13 julho 2024 \ Caldas das Taipas
tempo
18 ºC
pesquisa

A Pedra Cavalgar, um monumento geológico

António Freitas
Opinião \ terça-feira, junho 18, 2024
© Direitos reservados
O incidente desagradável de duas mulheres… que por mais d`um quarto d`hora vieram a grasnar contra os ricos que quanto mais tinham mais queriam, etc., aguou-me um pouco a gloria de archeologo…

Corria o ano de 1879, quando a Camara Municipal de Guimarães lançava uma nova divisão e arrematação de parte dos baldios pertencentes ao Monte de São Romão, onde se localizam as ruínas arqueológicas da Citânia de Briteiros. Francisco Martins Sarmento, que estudava e realizava escavações arqueológicas no local desde o ano de 1874, não tendo ficado satisfeito com a primeira divisão dos terrenos, procurava adquirir mais algumas parcelas destes, pois dizia que na primeira divisão “Ficou de fora da medição a linha das fortificações, em recta de Requeixo a S. Simão”, que considerava essenciais para o estudo que então levava a cabo.

Naquela época, adquirir parcelas de monte não era uma tarefa fácil. Estes locais, frequentemente utilizados pelos povos, para conseguirem as lenhas, o tojo ou as giestas, eram essenciais para o predominante modelo de vida agrícola dos povoados em volta.

“O incidente desagradável de duas mulheres… que por mais d`um quarto d`hora vieram a grasnar contra os ricos que quanto mais tinham mais queriam, etc., aguou-me um pouco a gloria de archeologo…”

Não perdendo, no entanto, a esperança de adquirir as respetivas parcelas de terreno correspondentes a esses locais, por neles se conservarem algumas ruínas arqueológicas, participa juntamente com outros proprietários privados nesta nova divisão promovida pela Camara Municipal, adquirindo três novas glebas de terra, num total de 38.852 metros quadrados.

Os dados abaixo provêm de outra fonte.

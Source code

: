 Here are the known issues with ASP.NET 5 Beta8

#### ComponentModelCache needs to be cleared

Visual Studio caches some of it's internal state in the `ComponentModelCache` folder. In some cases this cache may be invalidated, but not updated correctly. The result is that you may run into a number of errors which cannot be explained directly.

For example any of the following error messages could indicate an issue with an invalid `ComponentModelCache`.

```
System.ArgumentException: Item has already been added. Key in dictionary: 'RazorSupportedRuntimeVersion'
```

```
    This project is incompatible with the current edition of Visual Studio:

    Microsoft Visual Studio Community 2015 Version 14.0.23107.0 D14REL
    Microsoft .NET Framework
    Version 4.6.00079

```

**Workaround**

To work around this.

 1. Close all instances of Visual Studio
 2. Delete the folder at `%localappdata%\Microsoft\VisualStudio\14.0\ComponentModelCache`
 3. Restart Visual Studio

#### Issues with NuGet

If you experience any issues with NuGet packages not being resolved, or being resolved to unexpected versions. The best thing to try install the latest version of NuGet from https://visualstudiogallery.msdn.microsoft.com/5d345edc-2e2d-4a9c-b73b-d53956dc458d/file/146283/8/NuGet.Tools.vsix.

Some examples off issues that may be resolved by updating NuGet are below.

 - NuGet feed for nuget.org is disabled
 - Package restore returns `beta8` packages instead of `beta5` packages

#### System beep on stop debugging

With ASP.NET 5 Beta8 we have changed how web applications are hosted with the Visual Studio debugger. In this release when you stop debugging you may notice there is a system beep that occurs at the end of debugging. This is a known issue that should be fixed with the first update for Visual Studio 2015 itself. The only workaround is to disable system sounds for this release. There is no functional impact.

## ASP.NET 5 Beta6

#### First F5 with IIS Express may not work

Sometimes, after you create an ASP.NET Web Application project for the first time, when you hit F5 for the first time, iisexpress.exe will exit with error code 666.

“Na medição incluíram-se os morros desde a porta do Carvalho até à crista do monte e de norte a sul pega n`este mesmo cume e vai até às ruas quasi em frente do Paço, continuando a direito até à porta do Carvalho; apanha pois toda a chã.”

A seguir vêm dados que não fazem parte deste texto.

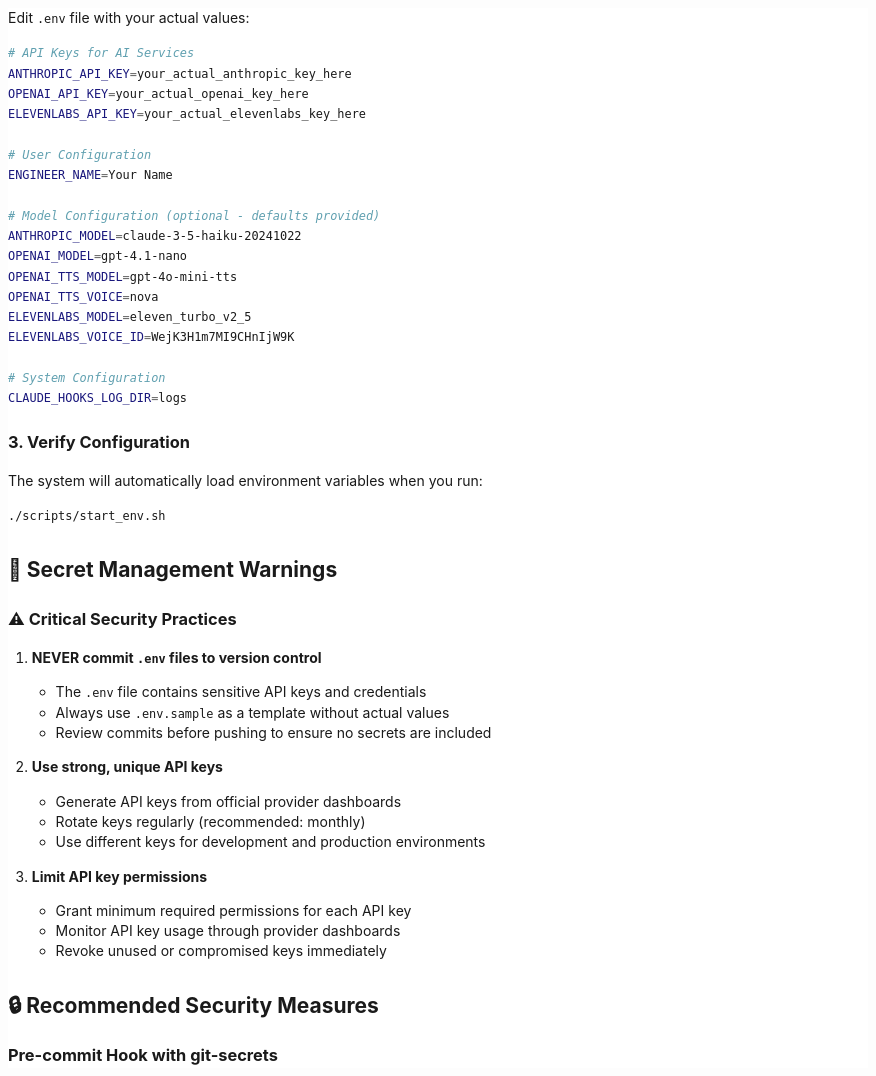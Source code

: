 Edit `.env` file with your actual values:

```bash
# API Keys for AI Services
ANTHROPIC_API_KEY=your_actual_anthropic_key_here
OPENAI_API_KEY=your_actual_openai_key_here
ELEVENLABS_API_KEY=your_actual_elevenlabs_key_here

# User Configuration
ENGINEER_NAME=Your Name

# Model Configuration (optional - defaults provided)
ANTHROPIC_MODEL=claude-3-5-haiku-20241022
OPENAI_MODEL=gpt-4.1-nano
OPENAI_TTS_MODEL=gpt-4o-mini-tts
OPENAI_TTS_VOICE=nova
ELEVENLABS_MODEL=eleven_turbo_v2_5
ELEVENLABS_VOICE_ID=WejK3H1m7MI9CHnIjW9K

# System Configuration
CLAUDE_HOOKS_LOG_DIR=logs
```

### 3. Verify Configuration

The system will automatically load environment variables when you run:

```bash
./scripts/start_env.sh
```

## 🚨 Secret Management Warnings

### ⚠️ Critical Security Practices

1. **NEVER commit `.env` files to version control**
   - The `.env` file contains sensitive API keys and credentials
   - Always use `.env.sample` as a template without actual values
   - Review commits before pushing to ensure no secrets are included

2. **Use strong, unique API keys**
   - Generate API keys from official provider dashboards
   - Rotate keys regularly (recommended: monthly)
   - Use different keys for development and production environments

3. **Limit API key permissions**
   - Grant minimum required permissions for each API key
   - Monitor API key usage through provider dashboards
   - Revoke unused or compromised keys immediately

## 🔒 Recommended Security Measures

### Pre-commit Hook with git-secrets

Na concepção de Francisco Martins Sarmento, o principal objetivo nunca foi ser proprietário dos terrenos, mas sabia que para o estudo e interpretação do local que vinha a realizar, era fundamental a sua posse.

Numa das novas parcelas adquiridas no ano de 1879, encontrava-se um curioso penedo que lá permanece até aos nossos dias. Com uma forma esferoidal, diretamente sobre um afloramento rochoso, era conhecido entre o povo por Pedra Cavalgar. De impressionantes dimensões, apresentava 10 metros a norte, 11 metros a nascente, 7 metros a sul e 13 metros a poente, segundo constava na verba de aforamento, ficando ainda Sarmento com uma faixa de 10 metros de terreno à volta desta pedra, que mais tarde serviram para a sua delimitação.


Pedra Cavalgar - Arquivo SMS

Certamente que para Sarmento, perceber que esta pedra não teve influência humana não deveria ter sido difícil, mas a sua monumentalidade e caricata posição poderia, no entanto, ter sido associada aos designados “penedos baloiçantes”, interessantes estruturas megalíticas colocadas normalmente em posição instável, conseguindo-se o seu equilíbrio por ação humana, não sendo o caso da Pedra Cavalgar.

Ao longo dos anos, a Pedra Cavalgar foi despertando admiração, a todos que por ela passavam, com a sua monumentalidade natural, sendo no ano de 1948 balizado o local onde a mesma se encontra, pela Direção da Sociedade Martins Sarmento, a fim de se sinalizar e salvaguardar o local que outrora pertencera a Francisco Martins Sarmento.

A Pedra Cavalgar de Sarmento, pode ainda nos dias de hoje ser vista e apreciada a sua monumentalidade natural, por todos os amantes de caminhadas na natureza e merece ser preservada para a posterioridade.